American security engineer and entrepreneur

Ejovi Nuwere (born c. 1980) is an American security engineer and entrepreneur. He was the co-founder of Google-funded wireless company Fon and Microsoft-funded analytics company Ivy Softworks.

== Early life ==
Nuwere's early life is documented in his autobiography, Hacker Cracker: A Journey from the Mean Streets of Brooklyn to the Frontiers of Cyberspace, written with David Chanoff. Despite the title, it is not focused solely on hacking. Nuwere writes about his mother's battle with drug addiction, and her death and his family's episodes of homelessness. The book was published by W. Morro in 2002 (ISBN 9780066210797). He is included in the standard reference work, Contemporary Authors.

Before he finished high school, he had established a life in the security research community as a member of w00w00 and an increasingly prominent career as a computer security consultant. At the age of twenty he was a security specialist for one of the world's largest financial houses.

== Career ==

Nuwere has founded a number of companies in the media and security space.

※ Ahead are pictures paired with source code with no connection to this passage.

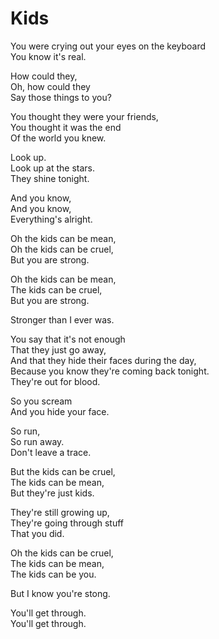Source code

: Kids
====

You were crying out your eyes on the keyboard  
You know it's real.

How could they,  
Oh, how could they  
Say those things to you?

You thought they were your friends,  
You thought it was the end  
Of the world you knew.

Look up.  
Look up at the stars.  
They shine tonight.

And you know,  
And you know,  
Everything's alright.

Oh the kids can be mean,  
Oh the kids can be cruel,  
But you are strong.

Oh the kids can be mean,  
The kids can be cruel,  
But you are strong.

Stronger than I ever was.

You say that it's not enough  
That they just go away,  
And that they hide their faces during the day,  
Because you know they're coming back tonight.  
They're out for blood.

So you scream  
And you hide your face.

So run,  
So run away.  
Don't leave a trace.

But the kids can be cruel,  
The kids can be mean,  
But they're just kids.

They're still growing up,  
They're going through stuff  
That you did.

Oh the kids can be cruel,  
The kids can be mean,  
The kids can be you.

But I know you're stong.

You'll get through.  
You'll get through.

===SecurityLab Technologies===
Nuwere founded the VOIP security company SecurityLab and was selected by Business Week as one of the top young entrepreneurs under 25.

===Kaori-san===
Kaori-san is Japan's first virtual assistant service. The company launched in July 2013 as a spinout from Land Rush Group.

===Re:mark===
Re:mark is a joint venture with Japan's 4th largest newspaper publisher Sankei. Re:mark is a commenting system similar to Disqus and serves as 40M unique users across Japan per month. Acquired in 2013.

=== Fon ===
Nuwere was the North American founder of the wireless company Fon, at one time the largest WiFi network in the world. He launched the company in the USA and organized an A-list of digerati to join the company as advisors.

===The Infrastructure of Democracy===
In 2005, Nuwere gathered in Spain with a group of internet luminaries and security specialists that included Joi Ito, Jeff Moss, Chris Goggans and Dan Gillmore at the Madrid Summit to address the issue of terrorism and the internet. The result of the invite-only conference attended by Kofi Annan and several prime ministers was a document shared among the world's politicians that addressed how to best fight terrorism while protecting the freedoms associated with the web.

=== Columbia Music Entertainment ===
Nuwere led Columbia Music Entertainment's R&D division, working with CEO Sadahiko Hirose CTO Jordan Ritter, a childhood friend from his early computer security days. The team began building a Japanese-based, competition-oriented promotional platform for new artists called Otorevo. Despite the measurable successes of Otorevo, the company's board of directors voted to terminate all R&D projects in March 2008.

===Sankei Shimbun===
Nuwere has been a technology columnist for Sankei Shimbun, one of Japan's largest newspaper publishers since 2011.

==Juki Net==
Nuwere was hired as a security researcher by the Governor of Nagano to audit Japan's National ID system Basic Resident Registers Network. The audit uncovered a number of serious security flaws with national repercussions. When he attempted to publicly discuss the security audit with permission from the Governor of Nagano, the national government prevented the presentation. Nuwere sued the national government for violation of free speech, and was the first foreigner to ever do so in Japan.